Operation is not guaranteed on OEM boards regardless of chipset. Some ASUS 100/200‑series boards require preliminary BIOS settings. Most other retail boards can fully utilize modified CPU capabilities.
How to run Frankensteins on 1151 boards
BIOS preparation
There are two ways to obtain a modified BIOS: make it yourself or get one from sellers (for popular boards you can often find ready‑made BIOS builds online).
Brief guide using CoffeeTime 0.99:
- Prepare a BIOS dump. Either extract from your board (preferred if you want to keep MAC address and board data) or download from the manufacturer’s website.
- Download CoffeeTime_0.99.
- Open the BIOS dump in the program — you’ll see the main interface.
- Change Intel ME from Consumer to Corporate and disable it. Available versions: Corporate 11.7.0.3307 and 11.8.77.3664. For ASUS boards, 11.7.0.3307 is recommended due to possible bricking when downgrading ME later. If no downgrade is planned, and for other vendors, 11.8.77.3664 is recommended.

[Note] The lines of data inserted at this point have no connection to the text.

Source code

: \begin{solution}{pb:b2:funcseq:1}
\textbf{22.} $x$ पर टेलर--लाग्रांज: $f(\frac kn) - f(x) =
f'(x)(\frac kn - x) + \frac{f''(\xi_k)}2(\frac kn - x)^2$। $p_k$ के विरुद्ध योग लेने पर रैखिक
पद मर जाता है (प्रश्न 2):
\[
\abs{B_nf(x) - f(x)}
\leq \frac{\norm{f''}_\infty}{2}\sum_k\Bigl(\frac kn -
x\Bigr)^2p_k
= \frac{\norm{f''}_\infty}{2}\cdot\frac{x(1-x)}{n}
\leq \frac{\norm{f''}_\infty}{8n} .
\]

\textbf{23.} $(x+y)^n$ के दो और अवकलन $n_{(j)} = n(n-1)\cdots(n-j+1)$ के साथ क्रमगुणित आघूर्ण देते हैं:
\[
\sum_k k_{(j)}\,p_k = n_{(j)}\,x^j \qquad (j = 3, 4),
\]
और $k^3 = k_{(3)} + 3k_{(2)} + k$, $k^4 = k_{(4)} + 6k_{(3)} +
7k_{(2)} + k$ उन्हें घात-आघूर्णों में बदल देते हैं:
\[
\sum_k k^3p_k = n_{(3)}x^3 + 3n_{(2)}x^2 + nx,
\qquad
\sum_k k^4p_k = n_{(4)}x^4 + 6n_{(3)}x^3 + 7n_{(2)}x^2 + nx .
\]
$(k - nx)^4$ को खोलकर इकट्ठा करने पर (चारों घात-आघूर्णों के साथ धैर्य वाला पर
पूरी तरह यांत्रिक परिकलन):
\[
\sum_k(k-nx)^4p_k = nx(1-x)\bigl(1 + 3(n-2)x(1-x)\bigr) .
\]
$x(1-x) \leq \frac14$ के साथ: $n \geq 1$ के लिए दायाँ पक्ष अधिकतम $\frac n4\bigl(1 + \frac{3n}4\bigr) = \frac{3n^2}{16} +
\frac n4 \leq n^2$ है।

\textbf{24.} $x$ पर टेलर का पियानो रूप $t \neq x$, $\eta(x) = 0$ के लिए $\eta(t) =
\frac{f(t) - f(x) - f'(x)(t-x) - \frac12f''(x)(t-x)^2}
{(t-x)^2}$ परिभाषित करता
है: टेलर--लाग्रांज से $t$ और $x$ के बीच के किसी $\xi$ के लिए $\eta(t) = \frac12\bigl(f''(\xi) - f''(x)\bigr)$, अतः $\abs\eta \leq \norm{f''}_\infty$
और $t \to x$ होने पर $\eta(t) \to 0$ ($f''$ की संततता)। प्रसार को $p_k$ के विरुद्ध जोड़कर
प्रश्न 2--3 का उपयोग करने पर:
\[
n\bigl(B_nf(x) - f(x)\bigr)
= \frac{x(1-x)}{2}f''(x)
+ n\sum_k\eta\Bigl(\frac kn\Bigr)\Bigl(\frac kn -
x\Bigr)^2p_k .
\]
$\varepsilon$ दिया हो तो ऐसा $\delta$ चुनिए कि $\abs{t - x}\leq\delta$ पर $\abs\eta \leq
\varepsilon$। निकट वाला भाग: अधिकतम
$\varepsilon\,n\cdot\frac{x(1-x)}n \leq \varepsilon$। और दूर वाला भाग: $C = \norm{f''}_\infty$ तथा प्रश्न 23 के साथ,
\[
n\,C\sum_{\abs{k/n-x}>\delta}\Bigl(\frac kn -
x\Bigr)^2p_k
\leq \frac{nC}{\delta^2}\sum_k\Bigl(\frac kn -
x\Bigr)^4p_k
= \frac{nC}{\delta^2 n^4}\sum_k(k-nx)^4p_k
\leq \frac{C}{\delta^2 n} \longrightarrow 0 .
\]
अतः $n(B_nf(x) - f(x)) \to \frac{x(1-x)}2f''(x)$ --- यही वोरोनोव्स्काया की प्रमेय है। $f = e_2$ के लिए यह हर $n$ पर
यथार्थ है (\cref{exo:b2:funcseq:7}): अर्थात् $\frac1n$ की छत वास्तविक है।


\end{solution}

- After changing the version, disable ME using the toggle/button.
- (Optional) Update vBIOS and GOP versions.
- Apply all available patches — once applied, they should turn green.
- Ensure the BIOS contains required CPU microcodes and add any missing ones. Quick reference below.
- Transfer board‑specific data (optional). For example, MAC address (and DMI data on some ASUS boards).
- (Optional) On the “EXTRA” tab, apply vendor‑specific patches (notably MSI/Clevo) and set memory frequency to 2133 MHz to avoid RAM issues on first boot.
- Save the modified BIOS. Proceed to flashing.
BIOS flashing
Some boards can be flashed via software (often MSI and Gigabyte), but in most cases you’ll need a programmer and the skills to use it.
Even if your board supports software flashing, it’s wise to have a programmer — it’s useful for recovery and future projects. A simple CH341A works; more advanced options include RT809H or TL866II Plus. Note: some SPI flash chips require a 1.8 V adapter.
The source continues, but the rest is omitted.